La déflation intérieure signifie aussi que le taux de pauvreté touche également les salariés en emploi, et a toujours été entre 2011 et 2021 supérieur aux taux de pauvreté français. Pire, il a augmenté sur la période malgré la prospérité de l’économie.

Ainsi, le taux de pauvreté est passé de 12% en 1998 à 17% en 2020 ! (en France à 14,5%, plus élevé que les 11% de 2006). Les banques alimentaires ont vu leur fréquentation exploser, la pauvreté et la précarité concernant désormais un quart des Allemands, prisonniers du bas de l’échelle sociale et économique. La paix sociale est achetée avec les discounter et des conditions « d’esclavage moderne » dans les usines de viandes et d’aliments de Basse Saxe (d’après un pasteur de la région, Peter Kossen), devenus en 2020 des clusters pour les ouvriers saisonniers roumains et bulgares importés en camion, repayant leur salaire en loyers sur place à leur employeur…

Merkel a pris à plusieurs reprises des décisions structurantes sous la pression électoraliste conjoncturelle. Sa décision en 2011 de revenir sur la reprise du nucléaire visait à sauver le bastion de la CDU dans la plus riche région d’Allemagne, le Bade-Würtemberg. Raté, les Verts dirigent le Land depuis.

En 2015, la gauche est majoritaire au Bundestag. De « irréconciliable » (l’agenda 2010 jouant le rôle clivant, maus aussi le passé dissident des Verts face aux anciens communistes de l’ex-RDA), la gauche commençait à se retrouver sur la question de la gestion de la crise migratoire en août 2015. Persuadée qu’elle allait être renversée, Merkel décida en panique, et supportée par le syndicat patronal ayant besoin de main d’œuvre qualifiée importée, de s’asseoir sur les traités européens et ouvrir les frontières à un million de réfugiés syriens. Le retour d’expérience permettra d’accueillir dans de très bonnes conditions 500 000 Ukrainiens en 2022, mais ce « succès » est la conséquence de l’échec complet de la politique énergétique et diplomatique allemande depuis 2002.

Schröder, Steinmeier, Merkel, ont toujours privilégiés Poutine sur une solution intégrée européenne à l’accès à l’énergie.

Si Merkel a soutenu le Maidan en 2014 (le renversement du président élu ukrainien et les mouvements nationalistes comme démocratiques nés là, influencée par les boxeurs célèbres en Allemagne Klishko – l’un d’entre eux est depuis maire de Kiev), elle a aussi avalé l’annexion de la Crimee et accepté l’absence de conséquences à l’attaque d’un avion civil néerlandais avec plus de 300 morts ou la guerre civile dans le bassin du Don.

L’absence chronique d’investissement – cumulé sur 16 ans les infrastructures allemandes manquent de 400 à 600 Mds€ – , sans compter l’absence d’infrastructures pour transporter l’électricité des renouvelables produite dans le Nord rural vers le Sud industriel, et les choix énergétiques dépendants au gaz russe entraînent une situation d’échec et mat stratégique depuis le 24 février dernier, l’invasion de l’Ukraine par la Russie handicapant la diplomatique germanique coincée entre un soutien de façade à la démocratie ukrainienne et une retenue peu honorable à la seule fin de ne pas manquer de gaz russe.
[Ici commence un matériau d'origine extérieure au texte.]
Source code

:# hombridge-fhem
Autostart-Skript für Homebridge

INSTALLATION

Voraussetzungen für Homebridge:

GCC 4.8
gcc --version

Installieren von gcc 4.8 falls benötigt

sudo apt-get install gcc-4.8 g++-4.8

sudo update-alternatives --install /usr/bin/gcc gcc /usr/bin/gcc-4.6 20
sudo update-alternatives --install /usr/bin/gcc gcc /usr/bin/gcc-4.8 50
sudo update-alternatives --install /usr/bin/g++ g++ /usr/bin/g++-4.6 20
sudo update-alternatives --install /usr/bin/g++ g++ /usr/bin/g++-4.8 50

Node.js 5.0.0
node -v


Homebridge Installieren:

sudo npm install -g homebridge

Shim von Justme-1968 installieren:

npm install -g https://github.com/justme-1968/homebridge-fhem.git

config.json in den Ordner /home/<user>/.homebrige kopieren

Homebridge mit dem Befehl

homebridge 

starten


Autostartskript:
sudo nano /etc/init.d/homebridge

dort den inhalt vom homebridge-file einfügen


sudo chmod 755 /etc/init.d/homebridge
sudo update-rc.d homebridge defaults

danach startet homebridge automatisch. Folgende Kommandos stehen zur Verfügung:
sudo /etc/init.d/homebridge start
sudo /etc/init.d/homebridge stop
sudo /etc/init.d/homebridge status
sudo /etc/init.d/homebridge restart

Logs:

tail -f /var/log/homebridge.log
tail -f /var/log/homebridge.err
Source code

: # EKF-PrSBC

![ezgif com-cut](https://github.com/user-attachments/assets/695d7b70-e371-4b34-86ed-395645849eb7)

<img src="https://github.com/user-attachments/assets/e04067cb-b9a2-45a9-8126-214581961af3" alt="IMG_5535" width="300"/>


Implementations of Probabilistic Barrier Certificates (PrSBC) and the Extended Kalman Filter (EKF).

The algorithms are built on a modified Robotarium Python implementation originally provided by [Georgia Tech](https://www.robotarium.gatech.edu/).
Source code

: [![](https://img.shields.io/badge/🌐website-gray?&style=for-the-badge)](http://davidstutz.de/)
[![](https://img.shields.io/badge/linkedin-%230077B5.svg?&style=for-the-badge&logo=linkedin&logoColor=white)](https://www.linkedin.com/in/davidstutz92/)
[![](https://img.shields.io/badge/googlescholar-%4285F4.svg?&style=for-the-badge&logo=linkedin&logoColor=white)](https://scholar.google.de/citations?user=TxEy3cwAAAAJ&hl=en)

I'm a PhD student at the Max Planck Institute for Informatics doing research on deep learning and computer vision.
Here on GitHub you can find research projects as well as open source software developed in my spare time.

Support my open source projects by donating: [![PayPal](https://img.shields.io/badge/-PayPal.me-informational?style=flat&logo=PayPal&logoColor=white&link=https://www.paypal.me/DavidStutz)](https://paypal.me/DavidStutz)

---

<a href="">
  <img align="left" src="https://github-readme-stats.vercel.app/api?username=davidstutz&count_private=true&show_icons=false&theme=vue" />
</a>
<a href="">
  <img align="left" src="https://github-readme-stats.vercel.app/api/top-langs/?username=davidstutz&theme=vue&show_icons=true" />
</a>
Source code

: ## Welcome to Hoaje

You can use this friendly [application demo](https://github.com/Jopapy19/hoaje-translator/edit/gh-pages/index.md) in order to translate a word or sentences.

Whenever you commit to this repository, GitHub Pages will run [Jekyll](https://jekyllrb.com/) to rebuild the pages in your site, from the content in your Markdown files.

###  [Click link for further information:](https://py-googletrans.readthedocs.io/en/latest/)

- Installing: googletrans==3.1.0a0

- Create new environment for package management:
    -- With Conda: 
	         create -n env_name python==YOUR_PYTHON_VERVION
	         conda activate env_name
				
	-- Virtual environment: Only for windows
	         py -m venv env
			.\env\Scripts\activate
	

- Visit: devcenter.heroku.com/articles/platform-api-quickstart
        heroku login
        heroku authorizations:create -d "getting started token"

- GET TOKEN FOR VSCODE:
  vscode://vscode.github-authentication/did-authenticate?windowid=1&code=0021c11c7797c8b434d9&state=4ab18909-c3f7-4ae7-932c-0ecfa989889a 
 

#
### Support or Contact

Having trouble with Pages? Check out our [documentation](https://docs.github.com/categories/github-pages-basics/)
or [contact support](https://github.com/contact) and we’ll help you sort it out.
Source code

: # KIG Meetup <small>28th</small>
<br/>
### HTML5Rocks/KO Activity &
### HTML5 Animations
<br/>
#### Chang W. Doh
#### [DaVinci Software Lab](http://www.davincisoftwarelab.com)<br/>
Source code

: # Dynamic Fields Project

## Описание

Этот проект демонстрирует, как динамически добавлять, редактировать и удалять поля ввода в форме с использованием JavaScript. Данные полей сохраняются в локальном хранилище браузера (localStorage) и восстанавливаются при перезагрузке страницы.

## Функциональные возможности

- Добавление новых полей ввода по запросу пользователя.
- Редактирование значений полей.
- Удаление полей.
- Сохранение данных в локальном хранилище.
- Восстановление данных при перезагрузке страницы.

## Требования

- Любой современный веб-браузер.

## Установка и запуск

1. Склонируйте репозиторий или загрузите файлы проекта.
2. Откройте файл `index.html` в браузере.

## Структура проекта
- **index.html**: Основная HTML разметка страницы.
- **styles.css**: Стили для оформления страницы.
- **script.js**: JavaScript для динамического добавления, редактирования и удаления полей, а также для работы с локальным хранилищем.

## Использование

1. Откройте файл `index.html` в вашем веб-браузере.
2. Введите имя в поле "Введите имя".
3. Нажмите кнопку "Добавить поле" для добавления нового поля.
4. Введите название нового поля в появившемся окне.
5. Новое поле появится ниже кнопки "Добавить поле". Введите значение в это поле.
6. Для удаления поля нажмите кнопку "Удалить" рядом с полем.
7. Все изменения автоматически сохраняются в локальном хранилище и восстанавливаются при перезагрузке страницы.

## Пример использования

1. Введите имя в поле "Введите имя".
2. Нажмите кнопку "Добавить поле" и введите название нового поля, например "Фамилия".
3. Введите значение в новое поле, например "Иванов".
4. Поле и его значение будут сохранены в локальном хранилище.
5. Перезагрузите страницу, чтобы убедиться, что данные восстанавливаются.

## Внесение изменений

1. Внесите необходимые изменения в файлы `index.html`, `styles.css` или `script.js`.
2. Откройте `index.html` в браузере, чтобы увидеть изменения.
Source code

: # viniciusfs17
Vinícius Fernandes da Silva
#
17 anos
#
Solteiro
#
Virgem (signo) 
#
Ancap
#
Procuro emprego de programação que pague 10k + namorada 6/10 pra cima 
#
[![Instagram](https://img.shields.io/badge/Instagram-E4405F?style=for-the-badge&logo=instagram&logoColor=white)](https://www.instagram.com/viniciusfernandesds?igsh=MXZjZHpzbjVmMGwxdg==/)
Rappelons d’ailleurs que le pipeline de gaz Nordstream2 sur lequel était basé toute la stratégie énergétique allemande de transition vers 100% renouvelable en 2050 prévoyait de contourner l’Ukraine jugée trop chère en royalties de passage et … en détournement de gaz illégal.
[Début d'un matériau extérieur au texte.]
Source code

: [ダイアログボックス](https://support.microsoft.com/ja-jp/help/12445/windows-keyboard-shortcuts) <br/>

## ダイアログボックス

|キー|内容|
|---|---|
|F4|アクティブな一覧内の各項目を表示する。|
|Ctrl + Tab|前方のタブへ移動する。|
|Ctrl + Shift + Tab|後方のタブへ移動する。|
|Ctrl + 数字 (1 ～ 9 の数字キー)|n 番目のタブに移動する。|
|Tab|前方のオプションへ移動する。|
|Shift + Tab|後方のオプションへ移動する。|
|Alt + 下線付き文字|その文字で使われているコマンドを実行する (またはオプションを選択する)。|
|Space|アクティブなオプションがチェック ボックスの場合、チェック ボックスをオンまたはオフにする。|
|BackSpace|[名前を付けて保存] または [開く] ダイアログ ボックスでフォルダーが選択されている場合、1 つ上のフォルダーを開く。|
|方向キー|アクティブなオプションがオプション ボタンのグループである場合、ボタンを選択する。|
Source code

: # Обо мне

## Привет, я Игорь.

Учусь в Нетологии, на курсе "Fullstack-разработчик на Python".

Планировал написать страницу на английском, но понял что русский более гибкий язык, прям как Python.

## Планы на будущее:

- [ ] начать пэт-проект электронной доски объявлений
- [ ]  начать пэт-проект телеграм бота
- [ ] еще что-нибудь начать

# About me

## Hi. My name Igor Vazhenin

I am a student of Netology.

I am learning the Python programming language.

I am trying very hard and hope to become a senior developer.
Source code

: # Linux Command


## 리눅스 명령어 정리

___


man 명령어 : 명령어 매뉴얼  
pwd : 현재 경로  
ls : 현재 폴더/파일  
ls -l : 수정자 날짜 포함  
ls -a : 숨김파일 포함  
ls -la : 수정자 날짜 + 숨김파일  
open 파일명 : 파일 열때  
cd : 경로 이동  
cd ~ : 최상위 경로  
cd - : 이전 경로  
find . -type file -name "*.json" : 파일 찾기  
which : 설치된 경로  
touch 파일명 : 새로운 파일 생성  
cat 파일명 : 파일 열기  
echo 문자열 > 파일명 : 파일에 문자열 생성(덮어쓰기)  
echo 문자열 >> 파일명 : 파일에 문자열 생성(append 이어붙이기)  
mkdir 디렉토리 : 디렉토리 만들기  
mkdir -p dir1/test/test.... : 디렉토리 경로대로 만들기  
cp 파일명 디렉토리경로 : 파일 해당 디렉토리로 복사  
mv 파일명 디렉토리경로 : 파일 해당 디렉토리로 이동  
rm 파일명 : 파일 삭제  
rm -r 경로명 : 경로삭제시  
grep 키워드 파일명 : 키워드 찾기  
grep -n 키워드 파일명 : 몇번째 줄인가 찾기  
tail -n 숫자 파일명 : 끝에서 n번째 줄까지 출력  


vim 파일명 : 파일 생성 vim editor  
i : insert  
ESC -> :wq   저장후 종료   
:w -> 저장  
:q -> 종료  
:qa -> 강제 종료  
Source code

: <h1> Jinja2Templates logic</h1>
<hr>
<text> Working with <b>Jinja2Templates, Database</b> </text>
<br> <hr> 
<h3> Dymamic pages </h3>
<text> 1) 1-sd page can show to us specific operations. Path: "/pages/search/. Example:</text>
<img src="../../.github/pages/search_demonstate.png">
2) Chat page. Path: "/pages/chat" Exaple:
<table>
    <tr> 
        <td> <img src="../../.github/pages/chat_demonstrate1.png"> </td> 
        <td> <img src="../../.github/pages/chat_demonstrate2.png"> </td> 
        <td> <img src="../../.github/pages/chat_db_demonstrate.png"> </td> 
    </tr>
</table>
L’illusion atlantiste perdue des dirigeants allemands

À cela s’ajoute un deuxième échec géostrategique : Schröder, pour se débarrasser de son principal rival Oskar Lafontaine, dont le programme économique keynésien fut l’un des moteurs pourtant de la victoire du SPD en 1998, s’était rallié à la fondation progressiste des Clinton, y retrouvant Blair et D’Alema notamment. Cet alignement idéologique sur le progressisme nord-americain dans son interprétation clintonienne est l’équivalent de ce que nous avons connu avec la « note Terra Nova » 12 ans plus tard (la France est toujours un cycle derrière les autres). En conséquence, cela signifiait que même les forces critiques de l’Otan et des États Unis dans l’opposition, les Verts de Joshka Fischer compris, se ralliaient au consensus atlantiste des libéraux et conservateurs. Fini, l’ouverture à l’est des Brandt ou Schmidt.
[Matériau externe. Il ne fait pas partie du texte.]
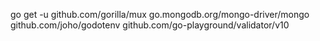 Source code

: go get -u github.com/gorilla/mux go.mongodb.org/mongo-driver/mongo github.com/joho/godotenv github.com/go-playground/validator/v10
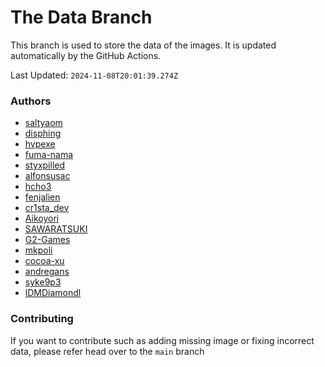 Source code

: # The Data Branch
This branch is used to store the data of the images. It is updated automatically by the GitHub Actions.
    
Last Updated: `2024-11-08T20:01:39.274Z`

### Authors
- [saltyaom](undefined)
- [disphing](https://drive.google.com/drive/folders/1Hy1_pAWx95QTv1nZFKUl96GImq4iKdf8)
- [hvpexe](https://github.com/hvpexe/ProgrammingVTuberLogos-VisualStudio/)
- [fuma-nama](undefined)
- [styxpilled](undefined)
- [alfonsusac](https://github.com/alfonsusac/kawaii-logos-data)
- [hcho3](https://github.com/hcho3/XGBoostVTuberLogo)
- [fenjalien](undefined)
- [cr1sta_dev](https://github.com/Crysta1221/tech_logos)
- [Aikoyori](https://github.com/Aikoyori/ProgrammingVTuberLogos)
- [SAWARATSUKI](https://github.com/SAWARATSUKI/KawaiiLogos)
- [G2-Games](https://github.com/G2-Games/fun-logos)
- [mkpoli](https://github.com/mkpoli/VTuber-Styled-Logos)
- [cocoa-xu](https://github.com/cocoa-xu/ProgrammingVTuberLogos-BEAM)
- [andregans](https://github.com/andregans/code_logotype)
- [syke9p3](https://github.com/syke9p3/Syke-VTuber-Icons)
- [lDMDiamondl](https://github.com/lDMDiamondl/ProgrammingVTuberLogosKR)

### Contributing

If you want to contribute such as adding missing image or fixing incorrect data, please refer head over to the `main` branch
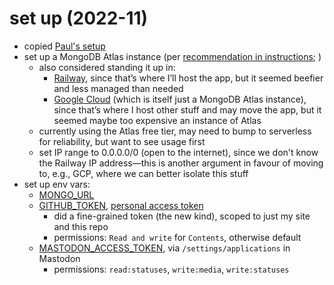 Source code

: # set up (2022-11)
- copied [Paul's setup](https://github.com/paulrobertlloyd/paulrobertlloyd-indiekit)
- set up a MongoDB Atlas instance (per [recommendation in instructions](https://getindiekit.com/configuration/#application-mongodburl-url); )
	- also considered standing it up in:
		- [Railway](https://docs.railway.app/databases/mongodb), since that’s where I’ll host the app, but it seemed beefier and less managed than needed
		- [Google Cloud](https://cloud.google.com/mongodb) (which is itself just a MongoDB Atlas instance), since that’s where I host other stuff and may move the app, but it seemed maybe too expensive an instance of Atlas
	- currently using the Atlas free tier, may need to bump to serverless for reliability, but want to see usage first
	- set IP range to 0.0.0.0/0 (open to the internet), since we don't know the Railway IP address—this is another argument in favour of moving to, e.g., GCP, where we can better isolate this stuff
- set up env vars:
	- [MONGO_URL](https://getindiekit.com/configuration/#application-mongodburl-url)
	- [GITHUB_TOKEN](https://www.npmjs.com/package/@indiekit/store-github), [personal access token](https://docs.github.com/en/authentication/keeping-your-account-and-data-secure/creating-a-personal-access-token)
		- did a fine-grained token (the new kind), scoped to just my site and this repo
		- permissions: `Read and write` for `Contents`, otherwise default
	- [MASTODON_ACCESS_TOKEN](https://www.npmjs.com/package/@indiekit/syndicator-mastodon), via `/settings/applications` in Mastodon
		- permissions: `read:statuses`, `write:media`, `write:statuses`

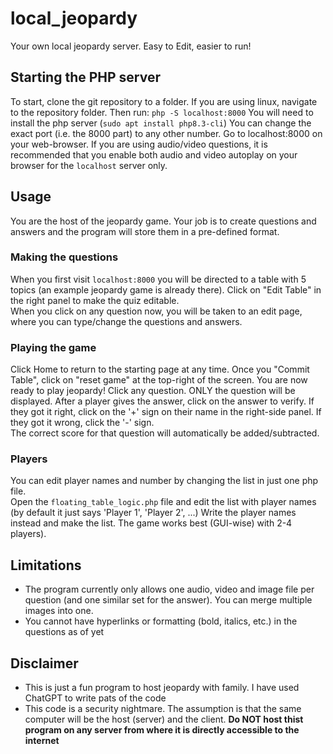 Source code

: # local_jeopardy
Your own local jeopardy server. Easy to Edit, easier to run!

## Starting the PHP server
To start, clone the git repository to a folder. 
If you are using linux, navigate to the repository folder. Then run:
`php -S localhost:8000` 
You will need to install the php server (`sudo apt install php8.3-cli`)
You can change the exact port (i.e. the 8000 part) to any other number.
Go to localhost:8000 on your web-browser. If you are using audio/video questions, it is recommended that you enable both audio and video autoplay on your browser for the `localhost` server only.

## Usage
You are the host of the jeopardy game. Your job is to create questions and answers and the program will store them in a pre-defined format.

### Making the questions
When you first visit `localhost:8000` you will be directed to a table with 5 topics (an example jeopardy game is already there). Click on "Edit Table" in the right panel to make the quiz editable.<br/>
When you click on any question now, you will be taken to an edit page, where you can type/change the questions and answers.

### Playing the game
Click Home to return to the starting page at any time. Once you "Commit Table", click on "reset game" at the top-right of the screen. You are now ready to play jeopardy!
Click any question. ONLY the question will be displayed. After a player gives the answer, click on the answer to verify. If they got it right, click on the '+' sign on their name in the right-side panel. If they got it wrong, click the '-' sign.<br/>
The correct score for that question will automatically be added/subtracted.

### Players
You can edit player names and number by changing the list in just one php file.<br/>
Open the `floating_table_logic.php` file and edit the list with player names (by default it just says 'Player 1', 'Player 2', ...)
Write the player names instead and make the list. The game works best (GUI-wise) with 2-4 players).

## Limitations
- The program currently only allows one audio, video and image file per question (and one similar set for the answer). You can merge multiple images into one.
- You cannot have hyperlinks or formatting (bold, italics, etc.) in the questions as of yet

## Disclaimer
- This is just a fun program to host jeopardy with family. I have used ChatGPT to write pats of the code
- This code is a security nightmare. The assumption is that the same computer will be the host (server) and the client. **Do NOT host thist program on any server from where it is directly accessible to the internet**
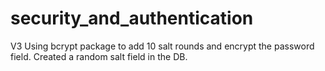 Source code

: # security_and_authentication

V3
Using bcrypt package to add 10 salt rounds and encrypt the password field. Created a random salt field in the DB. 
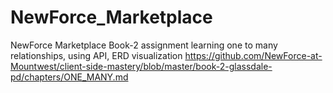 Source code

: # NewForce_Marketplace
NewForce Marketplace Book-2 assignment
learning one to many relationships, using API, ERD visualization
https://github.com/NewForce-at-Mountwest/client-side-mastery/blob/master/book-2-glassdale-pd/chapters/ONE_MANY.md
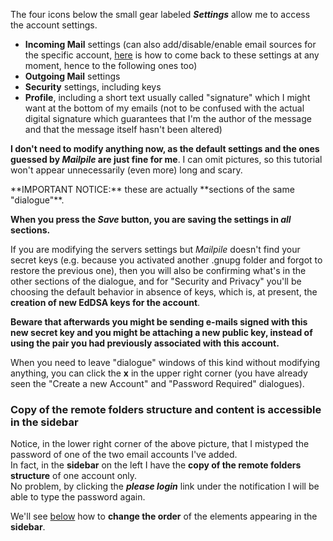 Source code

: The four icons below the small gear labeled ***Settings*** allow me to access the account settings.

- **Incoming Mail** settings (can also add/disable/enable email sources for the specific account, [here](#IncomingMailSettings) is how to come back to these settings at any moment, hence to the following ones too)
- **Outgoing Mail** settings
- **Security** settings, <a name="reassigningKeys"></a>including <span class="fluo_green_bgnd">keys</span>
- **Profile**, including <span class="fluo_green_bgnd">a short text usually called "signature" which I might want at the bottom of my emails</span> (not to be confused with the actual digital signature which guarantees that I'm the author of the message and that the message itself hasn't been altered)

**I don't need to modify anything now, as the default settings and the ones guessed by *Mailpile* are just fine for me**. I can omit pictures, so this tutorial won't appear unnecessarily (even more) long and scary.

<div class="fluo_green_frame">**IMPORTANT NOTICE:** these are actually **sections of the same "dialogue"**.

**When you press the *Save* button, you are saving the settings in *all* sections.**

If you are modifying the servers settings but *Mailpile* doesn't find your secret keys (e.g. because you activated another .gnupg folder and forgot to restore the previous one), then you will also be confirming what's in the other sections of the dialogue, and for "Security and Privacy" you'll be choosing the default behavior in absence of keys, which is, at present, the **creation of new EdDSA keys for the account**.

**Beware that afterwards you might be sending e-mails signed with this new secret key and you might be attaching a new public key, instead of using the pair you had previously associated with this account.**

When you need to leave "dialogue" windows of this kind without modifying anything, you can click the **x** in the upper right corner (you have already seen the "Create a new Account" and "Password Required" dialogues).
</div>

<a name="CopyOfTheRemoteFoldersStructureInSidebar"></a>

### Copy of the remote folders structure and content is accessible in the sidebar

Notice, in the lower right corner of the above picture, that I mistyped the password of one of the two email accounts I've added.  
In fact, in the **sidebar** on the left I have the **copy of the remote folders structure** of one account only.  
No problem, by clicking the ***please login*** link under the notification I will be able to type the password again.

We'll see [below](#OrganizingSidebar) how to **change the order** of the elements appearing in the **sidebar**.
Or, renforcer le lien avec Washington tout en se rendant dépendant des exportations et importations chinoises, et de la Russie pour le gaz, tout en traitant l’Union Européenne comme un hinterland obéissant, c’est construire des contradictions insolubles à moyen termes.

Le ralliement atlantiste fut immédiatement conçu par Schröder comme une aspiration à l’Allemagne à la puissance, le faisant intervenir au Kosovo en 1999, première intervention ouest allemande à l’extérieur depuis 1945 (la RDA est intervenue en 1956 et 1968 chez ses voisins, et dans les années 70 et 80 avec Cuba en Angola). La guerre d’Irak devait refroidir cet atlantisme quelques années, jusqu’à l’élection de Merkel qui de suite interpréta l’Otan en termes mercantiles :

  • réduire les importations d’armes américaines ;
  • supprimer le service militaire pour fermer des casernes ;
  • utiliser le budget militaire comme principale variable budgétaire de réduction des dépenses.

C’est ce qui explique l’état de vétusté et de faiblesse de l’armée allemande tel que l’état major ne pense pas pouvoir défendre les frontières, si le conflit ukrainien s’étendait à la Pologne.

Entre temps, Trump a profondément ébranlé les certitudes allemandes. C’est la première phase des contradictions apparentes. En déclarant l’Otan mort, en montrant que le moins atlantiste des membres de l’alliance pouvaient devenir les États-Unis, en retirant l’essentiel des forces américaines encore en Allemagne juste avant la fin de son mandat, en exerçant de fortes pressions et un chantage pour obliger l’Allemagne de compenser son excédent commercial en important du matériel militaire, Trump a fracassé l’illusion de sécurité allemande.

Mais, prisonnière d’une vision qui conduit à vassaliser une partie de l’Europe, sans aucune confiance en la France (il n’y a d’amitié franco-allemande que du côté français – relire les entretiens deMathieu Pouydesseau avec Coralie Delaume publiés sur son site en 2017 et 20181 et ses livres publiés ensuite), acceptant sans sourciller le Brexit et le départ de l’autre puissance nucléaire militaire, l’Allemagne se retrouve telle une reine nue. C’est pourquoi en 2018, à la conférence de sécurité de Munich, on a entendu parler d’un « arsenal nucléaire allemand à concevoir ».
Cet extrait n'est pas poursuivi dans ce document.